The original lawsuit stems from the July 2013 spill of 35,000 liters of jet fuel into Lemon Creek by a transport driver making a delivery to a firefighting operation. The spill forced the evacuation of thousands of people living up to 40 kilometers downstream in the Slocan Valley.
The spill also killed fish and forced residents to find alternative sources of drinking water for themselves and their livestock for days. Residents affected by the spill sued for damages. And since then, Aaron says the province and other defendants have used their deep pockets to delay justice for residents seeking damages.
“It’s all about access to justice and judicial economy, and the province knows that,” he told the Valley Voice. “It is disappointing that the province is creating such an uphill climb for residents of the Slocan Valley, who to date, more than nine years after the spill, have not been compensated for their evacuation costs.
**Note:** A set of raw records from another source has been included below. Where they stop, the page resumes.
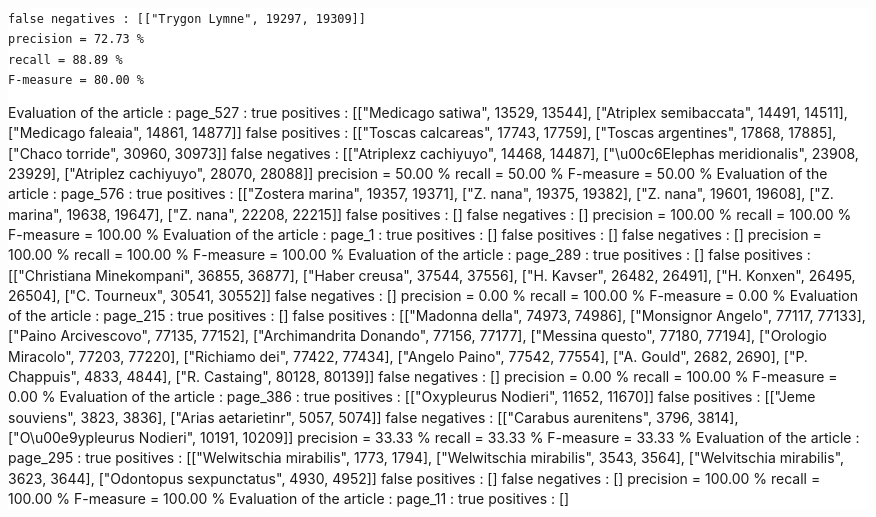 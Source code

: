 	false negatives : [["Trygon Lymne", 19297, 19309]] 
	precision = 72.73 %
	recall = 88.89 %
	F-measure = 80.00 %
Evaluation of the article : page_527 :
	true positives : [["Medicago satiwa", 13529, 13544], ["Atriplex semibaccata", 14491, 14511], ["Medicago faleaia", 14861, 14877]] 
	false positives : [["Toscas calcareas", 17743, 17759], ["Toscas argentines", 17868, 17885], ["Chaco torride", 30960, 30973]] 
	false negatives : [["Atriplexz cachiyuyo", 14468, 14487], ["\u00c6Elephas meridionalis", 23908, 23929], ["Atriplez cachiyuyo", 28070, 28088]] 
	precision = 50.00 %
	recall = 50.00 %
	F-measure = 50.00 %
Evaluation of the article : page_576 :
	true positives : [["Zostera marina", 19357, 19371], ["Z. nana", 19375, 19382], ["Z. nana", 19601, 19608], ["Z. marina", 19638, 19647], ["Z. nana", 22208, 22215]] 
	false positives : [] 
	false negatives : [] 
	precision = 100.00 %
	recall = 100.00 %
	F-measure = 100.00 %
Evaluation of the article : page_1 :
	true positives : [] 
	false positives : [] 
	false negatives : [] 
	precision = 100.00 %
	recall = 100.00 %
	F-measure = 100.00 %
Evaluation of the article : page_289 :
	true positives : [] 
	false positives : [["Christiana Minekompani", 36855, 36877], ["Haber creusa", 37544, 37556], ["H. Kavser", 26482, 26491], ["H. Konxen", 26495, 26504], ["C. Tourneux", 30541, 30552]] 
	false negatives : [] 
	precision = 0.00 %
	recall = 100.00 %
	F-measure = 0.00 %
Evaluation of the article : page_215 :
	true positives : [] 
	false positives : [["Madonna della", 74973, 74986], ["Monsignor Angelo", 77117, 77133], ["Paino Arcivescovo", 77135, 77152], ["Archimandrita Donando", 77156, 77177], ["Messina questo", 77180, 77194], ["Orologio Miracolo", 77203, 77220], ["Richiamo dei", 77422, 77434], ["Angelo Paino", 77542, 77554], ["A. Gould", 2682, 2690], ["P. Chappuis", 4833, 4844], ["R. Castaing", 80128, 80139]] 
	false negatives : [] 
	precision = 0.00 %
	recall = 100.00 %
	F-measure = 0.00 %
Evaluation of the article : page_386 :
	true positives : [["Oxypleurus Nodieri", 11652, 11670]] 
	false positives : [["Jeme souviens", 3823, 3836], ["Arias aetarietinr", 5057, 5074]] 
	false negatives : [["Carabus aurenitens", 3796, 3814], ["O\u00e9ypleurus Nodieri", 10191, 10209]] 
	precision = 33.33 %
	recall = 33.33 %
	F-measure = 33.33 %
Evaluation of the article : page_295 :
	true positives : [["Welwitschia mirabilis", 1773, 1794], ["Welwitschia mirabilis", 3543, 3564], ["Welvitschia mirabilis", 3623, 3644], ["Odontopus sexpunctatus", 4930, 4952]] 
	false positives : [] 
	false negatives : [] 
	precision = 100.00 %
	recall = 100.00 %
	F-measure = 100.00 %
Evaluation of the article : page_11 :
	true positives : []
“You would think that at least the province would be more supportive of class actions as a way to advance public interest litigation on behalf of an aggrieved community.”
He also says it’s ironic because Kootenay West MP Katrine Conroy was a strong advocate for timely compensation when she was in opposition.
“Now that she is in government, she has been reluctant and apparently has failed to settle this matter on behalf of her constituents,” he says.
The wheels turn slowly
The Court of Appeal could dismiss the second claim before it, allowing the class action to proceed to trial. Or, they could order the lower-level court to make another decision to determine if this is an appropriate class action. In either case, however, the end result is more delays in pursuit.
“The last appeal, hearing date was October 15, 2018, and judgment was given the following April 2019,” he says. “That gives you an idea of how long the court could mull over this matter before issuing a judgment.”
Aaron says they’ve already lost people who pushed the case forward, like Marilyn Burgoon, who started the landmark case in the first place. The community activist died in December 2019.
“The wheels of justice are turning slowly, lawyers are used to it, but I don’t expect the community to accept this and I don’t think they should.”